Pan Premier mówi, że trzeba walczyć z przestępstwem pedofilii, ale od 2 miesięcy nie uzupełnił składu #PKDP [Państwowej Komisji ds. pedofilii – przyp. Demagog] o wskazanego przez siebie członka. 

X, 04.10.2023

Prawda

Wypowiedź uznajemy za zgodną z prawdą, gdy:  

  • istnieją dwa wiarygodne i niezależne źródła (lub jedno, jeśli jest jedynym adekwatnym z punktu widzenia kontekstu wypowiedzi) potwierdzające zawartą w wypowiedzi informację, 
  • zawiera najbardziej aktualne dane istniejące w chwili wypowiedzi, 
  •  dane użyte są zgodnie ze swoim pierwotnym kontekstem.

Sprawdź metodologię

X, 04.10.2023

Prawda

Wypowiedź uznajemy za zgodną z prawdą, gdy:  

  • istnieją dwa wiarygodne i niezależne źródła (lub jedno, jeśli jest jedynym adekwatnym z punktu widzenia kontekstu wypowiedzi) potwierdzające zawartą w wypowiedzi informację, 
  • zawiera najbardziej aktualne dane istniejące w chwili wypowiedzi, 
  •  dane użyte są zgodnie ze swoim pierwotnym kontekstem.

Sprawdź metodologię

  • Państwowa Komisja do spraw przeciwdziałania wykorzystaniu seksualnemu małoletnich poniżej lat 15 powstała na mocy ustawy w 2019 roku. W jej skład powinno wchodzić 7 członków: troje osób powoływanych przez Sejm i po jednej desygnowanej przez Senat, prezydenta, premiera i Rzecznika Praw Dziecka. Obecnie dwóch osób brakuje.
  • Z końcem lipca tego roku z komisji odeszła Elżbieta Malicka, powołana przez premiera Mateusza Morawieckiego. Do tej pory premier nie wybrał osoby na jej miejsce.
  • W związku z tym słowa Błażeja Kmieciaka uznajemy za prawdę
  • W komisji brakuje też jednego z członków powoływanych przez Sejm. Krótko przed Malicką z komisji odszedł Andrzej Nowarski. Marek Ast, szef sejmowej komisji sprawiedliwości, przyznał w rozmowie z mediami, że Sejm nie zajmie się tą sprawą w obecnej kadencji. 
  • Komisja funkcjonuje więc w okrojonym składzie i bez przewodniczącego. Z tej funkcji zrezygnował Błażej Kmieciak, który jednak pozostał w komisji. 

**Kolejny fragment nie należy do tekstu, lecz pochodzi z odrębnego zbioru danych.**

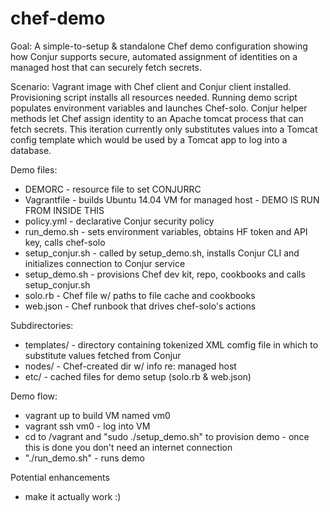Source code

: # chef-demo

Goal: A simple-to-setup & standalone Chef demo configuration showing how Conjur supports secure, automated assignment of identities on a managed host that can securely fetch secrets.

Scenario: Vagrant image with Chef client and Conjur client installed. Provisioning script installs all resources needed. Running demo script populates environment variables and launches Chef-solo. Conjur helper methods let Chef assign identity to an Apache tomcat process that can fetch secrets. This iteration currently only substitutes values into a Tomcat config template which would be used by a Tomcat app to log into a database.

Demo files:
  - DEMORC - resource file to set CONJURRC
  - Vagrantfile - builds Ubuntu 14.04 VM for managed host - DEMO IS RUN FROM INSIDE THIS
  - policy.yml - declarative Conjur security policy
  - run_demo.sh - sets environment variables, obtains HF token and API key, calls chef-solo
  - setup_conjur.sh - called by setup_demo.sh, installs Conjur CLI and initializes connection to Conjur service
  - setup_demo.sh - provisions Chef dev kit, repo, cookbooks and calls setup_conjur.sh
  - solo.rb - Chef file w/ paths to file cache and cookbooks
  - web.json - Chef runbook that drives chef-solo's actions
  
  Subdirectories:
  - templates/ - directory containing tokenized XML comfig file in which to substitute values fetched from Conjur
  - nodes/ - Chef-created dir w/ info re: managed host
  - etc/ - cached files for demo setup (solo.rb & web.json)

Demo flow:
  - vagrant up to build VM named vm0
  - vagrant ssh vm0 - log into VM
  - cd to /vagrant and "sudo ./setup_demo.sh" to provision demo - once this is done you don't need an internet connection
  - "./run_demo.sh" - runs demo

Potential enhancements
  - make it actually work :)
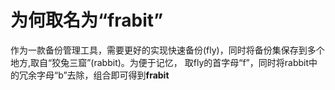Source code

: # 为何取名为“frabit”
作为一款备份管理工具，需要更好的实现快速备份(fly)，同时将备份集保存到多个地方,取自“狡兔三窟”(rabbit)。为便于记忆，
取fly的首字母“f”，同时将rabbit中的冗余字母“b”去除，组合即可得到**frabit**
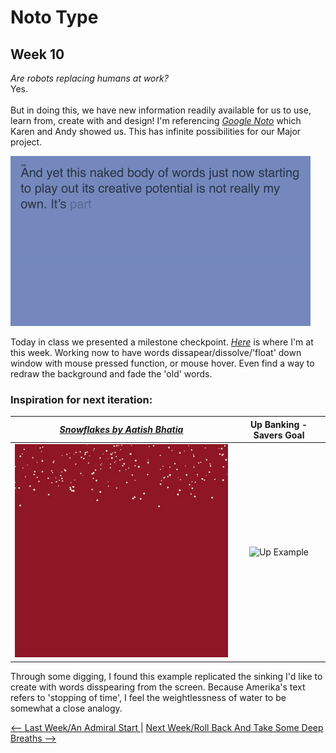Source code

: # Noto Type 
## Week 10 

*Are robots replacing humans at work?* <br>
Yes. <br><br>
But in doing this, we have new information readily available for us to use, learn from, create with and design! 
I'm referencing [*Google Noto*](https://www.google.com/get/noto/) which Karen and Andy showed us. This has infinite possibilities for our Major project. 

![periwinkleprintgif](periwinkleprint.gif)

Today in class we presented a milestone checkpoint. [*Here*](https://bridieotoole.github.io/codewords/week_10/PeriwinkleTypedText/) is where I'm at this week. Working now to have words dissapear/dissolve/'float' down window with mouse pressed function, or mouse hover. Even find a way to redraw the background and fade the 'old' words. 

### Inspiration for next iteration: 

[*Snowflakes by Aatish Bhatia*](https://p5js.org/examples/simulate-snowflakes.html) | Up Banking - Savers Goal
:-------------------------:|:-------------------------:
![snowflake sketch](snowflake.gif) | ![Up Example](upbanking.gif)


Through some digging, I found this example replicated the sinking I'd like to create with words disspearing from the screen. Because Amerika's text refers to 'stopping of time', I feel the weightlessness of water to be somewhat a close analogy.

<a href='https://bridieotoole.github.io/codewords/week_09/'> <-- Last Week/An Admiral Start </a> | <a href='https://bridieotoole.github.io/codewords/week_11/'> Next Week/Roll Back And Take Some Deep Breaths --> </a>

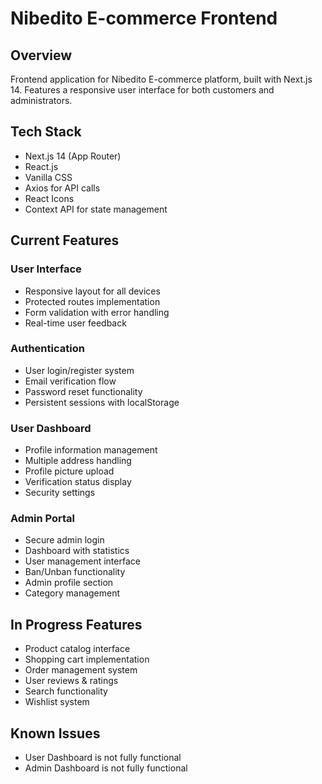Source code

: # Nibedito E-commerce Frontend

## Overview
Frontend application for Nibedito E-commerce platform, built with Next.js 14. Features a responsive user interface for both customers and administrators.

## Tech Stack
- Next.js 14 (App Router)
- React.js
- Vanilla CSS
- Axios for API calls
- React Icons
- Context API for state management

## Current Features

### User Interface
- Responsive layout for all devices
- Protected routes implementation
- Form validation with error handling
- Real-time user feedback

### Authentication
- User login/register system
- Email verification flow
- Password reset functionality
- Persistent sessions with localStorage

### User Dashboard
- Profile information management
- Multiple address handling
- Profile picture upload
- Verification status display
- Security settings

### Admin Portal
- Secure admin login
- Dashboard with statistics
- User management interface
- Ban/Unban functionality
- Admin profile section
- Category management



## In Progress Features
- Product catalog interface
- Shopping cart implementation
- Order management system
- User reviews & ratings
- Search functionality
- Wishlist system

## Known Issues
- User Dashboard is not fully functional
- Admin Dashboard is not fully functional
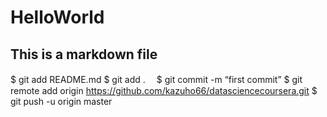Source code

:# HelloWorld
## This is a markdown file
$ git add README.md
$ git add .　
$ git commit -m “first commit”
$ git remote add origin https://github.com/kazuho66/datasciencecoursera.git
$ git push -u origin master
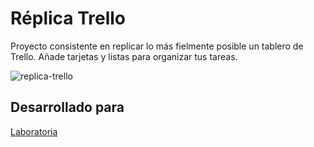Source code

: # Réplica Trello

Proyecto consistente en replicar lo más fielmente posible un tablero de Trello. Añade tarjetas y listas para organizar tus tareas.

![replica-trello](https://user-images.githubusercontent.com/39274737/47269613-d13a2880-d536-11e8-8168-0c84fc65ec92.PNG)

## Desarrollado para
[Laboratoria](http://www.laboratoria.la/) 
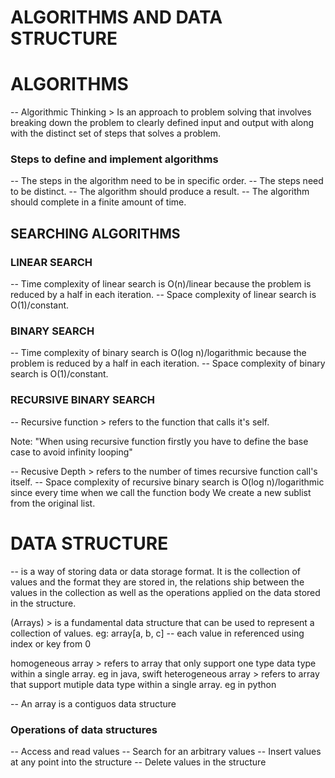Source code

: # ALGORITHMS AND DATA STRUCTURE

# ALGORITHMS
-- Algorithmic Thinking > Is an approach to problem solving that involves breaking down the problem to clearly defined input and output with along with
    the distinct set of steps that solves a problem.

### Steps to define and implement algorithms
-- The steps in the algorithm need to be in specific order.
-- The steps need to be distinct.
-- The algorithm should produce a result.
-- The algorithm should complete in a finite amount of time.

## SEARCHING ALGORITHMS

### LINEAR SEARCH
-- Time complexity of linear search is O(n)/linear because the problem is reduced by a half in each iteration.
-- Space complexity of linear search is O(1)/constant.

### BINARY SEARCH
-- Time complexity of binary search is O(log n)/logarithmic because the problem is reduced by a half in each iteration.
-- Space complexity of binary search is O(1)/constant.

### RECURSIVE BINARY SEARCH
-- Recursive function >  refers to the function that calls it's self.

Note:
"When using recursive function firstly you have to define the base case to avoid infinity looping"


-- Recusive Depth > refers to the number of times recursive function call's itself.
-- Space complexity of recursive binary search is O(log n)/logarithmic since every time when we call the function body
    We create a new sublist from the original list.




# DATA STRUCTURE
-- is a way of storing data or data storage format.
It is the collection of values and the format they are stored in, the relations ship between
the values in the collection as well as the operations applied on the data stored in the structure.


(Arrays) > is a fundamental data structure that can be used to represent a collection of values.
eg:
    array[a, b, c]
    -- each value in referenced using index or key from 0

homogeneous array > refers to array that only support one type data type within a single array. eg in java, swift
heterogeneous array > refers to array that support mutiple data type within a single array. eg in python

-- An array is a contiguos data structure

### Operations of data structures
-- Access and read values
-- Search for an arbitrary values
-- Insert values at any point into the structure
-- Delete values in the structure


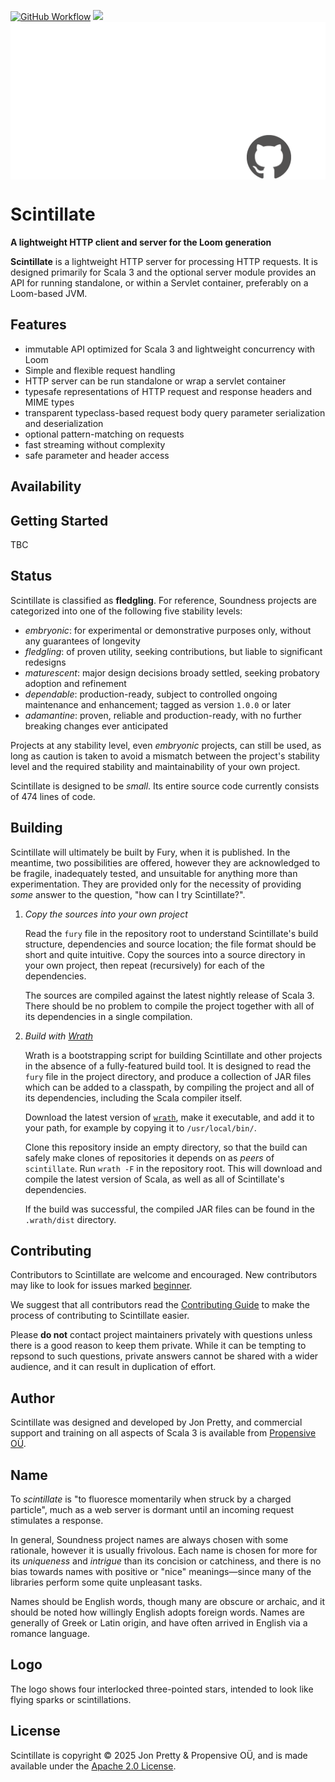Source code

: [<img alt="GitHub Workflow" src="https://img.shields.io/github/actions/workflow/status/propensive/scintillate/main.yml?style=for-the-badge" height="24">](https://github.com/propensive/scintillate/actions)
[<img src="https://img.shields.io/discord/633198088311537684?color=8899f7&label=DISCORD&style=for-the-badge" height="24">](https://discord.com/invite/MBUrkTgMnA)
<img src="/doc/images/github.png" valign="middle">

# Scintillate

__A lightweight HTTP client and server for the Loom generation__

__Scintillate__ is a lightweight HTTP server for processing HTTP requests. It is designed
primarily for Scala 3 and the optional server module provides an API for running standalone,
or within a Servlet container, preferably on a Loom-based JVM.

## Features

- immutable API optimized for Scala 3 and lightweight concurrency with Loom
- Simple and flexible request handling
- HTTP server can be run standalone or wrap a servlet container
- typesafe representations of HTTP request and response headers and MIME types
- transparent typeclass-based request body query parameter serialization and deserialization
- optional pattern-matching on requests
- fast streaming without complexity
- safe parameter and header access


## Availability







## Getting Started

TBC


## Status

Scintillate is classified as __fledgling__. For reference, Soundness projects are
categorized into one of the following five stability levels:

- _embryonic_: for experimental or demonstrative purposes only, without any guarantees of longevity
- _fledgling_: of proven utility, seeking contributions, but liable to significant redesigns
- _maturescent_: major design decisions broady settled, seeking probatory adoption and refinement
- _dependable_: production-ready, subject to controlled ongoing maintenance and enhancement; tagged as version `1.0.0` or later
- _adamantine_: proven, reliable and production-ready, with no further breaking changes ever anticipated

Projects at any stability level, even _embryonic_ projects, can still be used,
as long as caution is taken to avoid a mismatch between the project's stability
level and the required stability and maintainability of your own project.

Scintillate is designed to be _small_. Its entire source code currently consists
of 474 lines of code.

## Building

Scintillate will ultimately be built by Fury, when it is published. In the
meantime, two possibilities are offered, however they are acknowledged to be
fragile, inadequately tested, and unsuitable for anything more than
experimentation. They are provided only for the necessity of providing _some_
answer to the question, "how can I try Scintillate?".

1. *Copy the sources into your own project*
   
   Read the `fury` file in the repository root to understand Scintillate's build
   structure, dependencies and source location; the file format should be short
   and quite intuitive. Copy the sources into a source directory in your own
   project, then repeat (recursively) for each of the dependencies.

   The sources are compiled against the latest nightly release of Scala 3.
   There should be no problem to compile the project together with all of its
   dependencies in a single compilation.

2. *Build with [Wrath](https://github.com/propensive/wrath/)*

   Wrath is a bootstrapping script for building Scintillate and other projects in
   the absence of a fully-featured build tool. It is designed to read the `fury`
   file in the project directory, and produce a collection of JAR files which can
   be added to a classpath, by compiling the project and all of its dependencies,
   including the Scala compiler itself.
   
   Download the latest version of
   [`wrath`](https://github.com/propensive/wrath/releases/latest), make it
   executable, and add it to your path, for example by copying it to
   `/usr/local/bin/`.

   Clone this repository inside an empty directory, so that the build can
   safely make clones of repositories it depends on as _peers_ of `scintillate`.
   Run `wrath -F` in the repository root. This will download and compile the
   latest version of Scala, as well as all of Scintillate's dependencies.

   If the build was successful, the compiled JAR files can be found in the
   `.wrath/dist` directory.

## Contributing

Contributors to Scintillate are welcome and encouraged. New contributors may like
to look for issues marked
[beginner](https://github.com/propensive/scintillate/labels/beginner).

We suggest that all contributors read the [Contributing
Guide](/contributing.md) to make the process of contributing to Scintillate
easier.

Please __do not__ contact project maintainers privately with questions unless
there is a good reason to keep them private. While it can be tempting to
repsond to such questions, private answers cannot be shared with a wider
audience, and it can result in duplication of effort.

## Author

Scintillate was designed and developed by Jon Pretty, and commercial support and
training on all aspects of Scala 3 is available from [Propensive
O&Uuml;](https://propensive.com/).



## Name

To _scintillate_ is "to fluoresce momentarily when struck by a charged particle", much as a web server is dormant until an incoming request stimulates a response.

In general, Soundness project names are always chosen with some rationale,
however it is usually frivolous. Each name is chosen for more for its
_uniqueness_ and _intrigue_ than its concision or catchiness, and there is no
bias towards names with positive or "nice" meanings—since many of the libraries
perform some quite unpleasant tasks.

Names should be English words, though many are obscure or archaic, and it
should be noted how willingly English adopts foreign words. Names are generally
of Greek or Latin origin, and have often arrived in English via a romance
language.

## Logo

The logo shows four interlocked three-pointed stars, intended to look like flying sparks or scintillations.

## License

Scintillate is copyright &copy; 2025 Jon Pretty & Propensive O&Uuml;, and
is made available under the [Apache 2.0 License](/license.md).

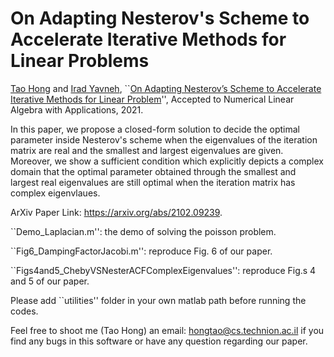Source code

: # On Adapting Nesterov's Scheme to Accelerate Iterative Methods for Linear Problems

[Tao Hong](https://hongtao.cswp.cs.technion.ac.il) and [Irad Yavneh](https://irad.cs.technion.ac.il), ``[On Adapting Nesterov’s Scheme to Accelerate Iterative Methods for Linear Problem](https://onlinelibrary.wiley.com/doi/full/10.1002/nla.2417)'', Accepted to Numerical Linear Algebra with Applications, 2021.

In this paper, we propose a closed-form solution to decide the optimal parameter inside Nesterov's scheme when the eigenvalues of the iteration matrix are real and the smallest and largest eigenvalues are given. Moreover, we show a sufficient condition which explicitly depicts a complex domain that the optimal parameter obtained through the smallest and largest real eigenvalues are still optimal when the iteration matrix has complex eigenvlaues. 

ArXiv Paper Link: https://arxiv.org/abs/2102.09239.

``Demo_Laplacian.m'': the demo of solving the poisson problem.

``Fig6_DampingFactorJacobi.m'': reproduce Fig. 6 of our paper.

``Figs4and5_ChebyVSNesterACFComplexEigenvalues'': reproduce Fig.s 4 and 5 of our paper.

Please add ``utilities'' folder in your own matlab path before running the codes. 

Feel free to shoot me (Tao Hong) an email: <hongtao@cs.technion.ac.il> if you find any bugs in this software or have any question regarding our paper.   
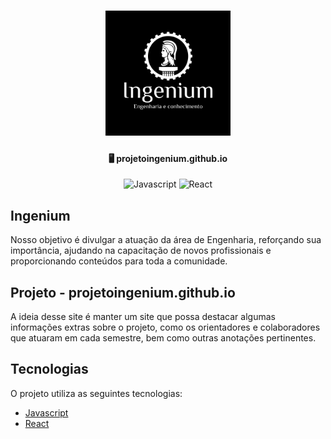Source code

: <h1 align="center">
  <img at="Ingenium - Logo" src=".github/Logo.png" width="200px">
</h1>

<h4 align="center"> 
	🖥️ projetoingenium.github.io
</h4>

<p align="center">
  <img alt="Javascript" src="https://img.shields.io/badge/-Javascript-44475a?logo=javascript&logoColor=white" />
  <img alt="React" src="https://img.shields.io/badge/-React-44475a?logo=react&logoColor=white" />
</p>

## Ingenium

Nosso objetivo é divulgar a atuação da área de Engenharia, reforçando sua importância, ajudando na capacitação de novos profissionais e proporcionando conteúdos para toda a comunidade.

## Projeto - projetoingenium.github.io

A ideia desse site é manter um site que possa destacar algumas informações extras sobre o projeto, como os orientadores e colaboradores que atuaram em cada semestre, bem como outras anotações pertinentes.

## Tecnologias

O projeto utiliza as seguintes tecnologias:
- [Javascript](https://www.javascript.com/)
- [React](https://pt-br.reactjs.org/)
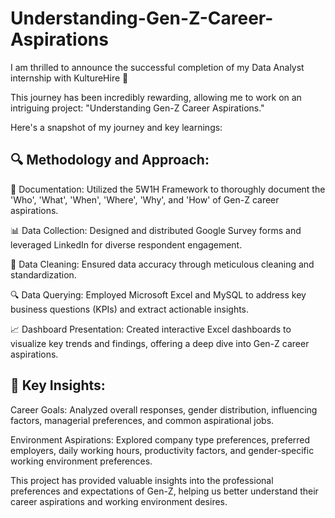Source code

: # Understanding-Gen-Z-Career-Aspirations

I am thrilled to announce the successful completion of my Data Analyst internship with KultureHire 🚀



This journey has been incredibly rewarding, allowing me to work on an intriguing project: "Understanding Gen-Z Career Aspirations."



Here's a snapshot of my journey and key learnings:



## 🔍 Methodology and Approach:



📄 Documentation: Utilized the 5W1H Framework to thoroughly document the 'Who', 'What', 'When', 'Where', 'Why', and 'How' of Gen-Z career aspirations.



📊 Data Collection: Designed and distributed Google Survey forms and leveraged LinkedIn for diverse respondent engagement.



🧹 Data Cleaning: Ensured data accuracy through meticulous cleaning and standardization.



🔍 Data Querying: Employed Microsoft Excel and MySQL to address key business questions (KPIs) and extract actionable insights.



📈 Dashboard Presentation: Created interactive Excel dashboards to visualize key trends and findings, offering a deep dive into Gen-Z career aspirations.



## 🔑 Key Insights:

Career Goals: Analyzed overall responses, gender distribution, influencing factors, managerial preferences, and common aspirational jobs.



Environment Aspirations: Explored company type preferences, preferred employers, daily working hours, productivity factors, and gender-specific working environment preferences.



This project has provided valuable insights into the professional preferences and expectations of Gen-Z, helping us better understand their career aspirations and working environment desires.
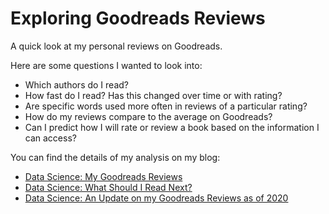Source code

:# Exploring Goodreads Reviews

A quick look at my personal reviews on Goodreads.

Here are some questions I wanted to look into:

  * Which authors do I read?
  * How fast do I read? Has this changed over time or with rating?
  * Are specific words used more often in reviews of a particular rating?
  * How do my reviews compare to the average on Goodreads?
  * Can I predict how I will rate or review a book based on the information I can access?
 
You can find the details of my analysis on my blog:

  * [Data Science: My Goodreads Reviews](http://strakul.blogspot.com/2016/09/data-science-my-goodreads-reviews_13.html)
  * [Data Science: What Should I Read Next?](http://strakul.blogspot.com/2016/09/data-science-what-should-i-read-next.html)
  * [Data Science: An Update on my Goodreads Reviews as of 2020](https://strakul.blogspot.com/2020/12/data-science-update-on-my-goodreads.html)
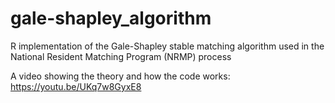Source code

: # gale-shapley_algorithm
R implementation of the Gale-Shapley stable matching algorithm used in the National Resident Matching Program (NRMP) process

A video showing the theory and how the code works: https://youtu.be/UKq7w8GyxE8
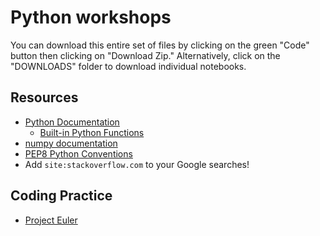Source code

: # Python workshops

You can download this entire set of files by clicking on the green "Code" button then clicking on "Download Zip."  Alternatively, click on the "DOWNLOADS" folder to download individual notebooks.

## Resources

- [Python Documentation](https://docs.python.org/3/index.html)
  - [Built-in Python Functions](https://docs.python.org/3/library/functions.htmlhttps://numpy.org/doc/1.18/index.html)
- [numpy documentation](https://numpy.org/doc/stable/)
- [PEP8 Python Conventions](https://www.python.org/dev/peps/pep-0008/)
- Add `site:stackoverflow.com` to your Google searches!

## Coding Practice

- [Project Euler](https://projecteuler.net/)

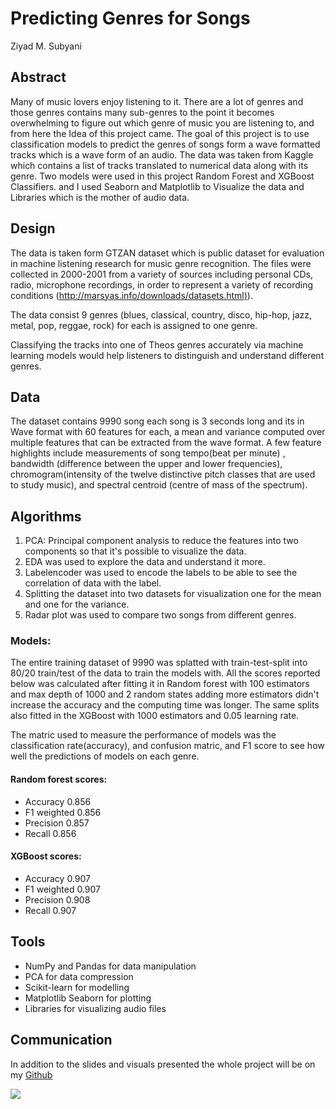 # **Predicting Genres for Songs**

Ziyad M. Subyani

## **Abstract**

Many of music lovers enjoy listening to it. There are a lot of genres and those genres contains many sub-genres to the point it becomes overwhelming to figure out which genre of music you are listening to, and from here the Idea of this project came. The goal of this project is to use classification models to predict the genres of songs form a wave formatted tracks which is a wave form of an audio. The data was taken from Kaggle which contains a list of tracks translated to numerical data along with its genre. Two models were used in this project Random Forest and XGBoost Classifiers. and I used Seaborn and Matplotlib to Visualize the data and Libraries which is the mother of audio data.

## **Design**

The data is taken form GTZAN dataset which is public dataset for evaluation in machine listening research for music genre recognition. The files were collected in 2000-2001 from a variety of sources including personal CDs, radio, microphone recordings, in order to represent a variety of recording conditions ([http://marsyas.info/downloads/datasets.html)](http://marsyas.info/downloads/datasets.html)).

The data consist 9 genres (blues, classical, country, disco, hip-hop, jazz, metal, pop, reggae, rock) for each is assigned to one genre.

Classifying the tracks into one of Theos genres accurately via machine learning models would help listeners to distinguish and understand different genres.

## **Data**

The dataset contains 9990 song each song is 3 seconds long and its in Wave format with 60 features for each, a mean and variance computed over multiple features that can be extracted from the wave format. A few feature highlights include measurements of song tempo(beat per minute) , bandwidth (difference between the upper and lower frequencies), chromogram(intensity of the twelve distinctive pitch classes that are used to study music), and spectral centroid (centre of mass of the spectrum).

## **Algorithms**

1. PCA: Principal component analysis to reduce the features into two components so that it&#39;s possible to visualize the data.
2. EDA was used to explore the data and understand it more.
3. Labelencoder was used to encode the labels to be able to see the correlation of data with the label.
4. Splitting the dataset into two datasets for visualization one for the mean and one for the variance.
5. Radar plot was used to compare two songs from different genres.

### Models:

The entire training dataset of 9990 was splatted with train-test-split into 80/20 train/test of the data to train the models with. All the scores reported below was calculated after fitting it in Random forest with 100 estimators and max depth of 1000 and 2 random states adding more estimators didn&#39;t increase the accuracy and the computing time was longer. The same splits also fitted in the XGBoost with 1000 estimators and 0.05 learning rate.

The matric used to measure the performance of models was the classification rate(accuracy), and confusion matric, and F1 score to see how well the predictions of models on each genre.

#### **Random forest scores:**

- Accuracy 0.856
- F1 weighted 0.856
- Precision 0.857
- Recall 0.856

#### **XGBoost scores:**

- Accuracy 0.907
- F1 weighted 0.907
- Precision 0.908
- Recall 0.907

## **Tools**

- NumPy and Pandas for data manipulation
- PCA for data compression
- Scikit-learn for modelling
- Matplotlib Seaborn for plotting
- Libraries for visualizing audio files

## **Communication**

In addition to the slides and visuals presented the whole project will be on my [Github](https://github.com/ZiyadMoh/DataScience-bootcamp-project)

![](RackMultipart20211216-4-1x9hj4c_html_ec7923738458ca0f.jpg)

Organ państwowy zwany potocznie Państwową Komisją ds. pedofilii powstał na mocy ustawy z 30 sierpnia 2019 roku. Jego pełna nazwa brzmi: Państwowa Komisja do spraw przeciwdziałania wykorzystaniu seksualnemu małoletnich poniżej lat 15. Zgodnie z przywołaną ustawą, komisja powinna mieć 7 członków, a obecnie jest ich 5. Jak to się stało?

Rząd reaguje na ujawnienie przypadków pedofilii 

Przypomnijmy, w jakich okolicznościach powstała komisja. W 2019 roku premierę miał film braci Sekielskich o pedofilii w Kościele – „Tylko nie mów nikomu”. Ujawnił on kolejne przypadki wykorzystywania dzieci przez duchownych. Sprawy były przez lata ukrywane, a ofiary na próżno szukały sprawiedliwości dla swoich oprawców.

Dokument wywołał ogólnokrajową dyskusję na temat problemu pedofilii w Kościele. Doszło nawet do protestów osób, które domagały się rozliczenia instytucji z krzywdzenia dzieci. Wobec tych głosów rząd zaproponował, aby przypadkami pedofilii – nieważne, czy w Kościele, czy w innych instytucjach lub społecznościach – zajęła się specjalna komisja.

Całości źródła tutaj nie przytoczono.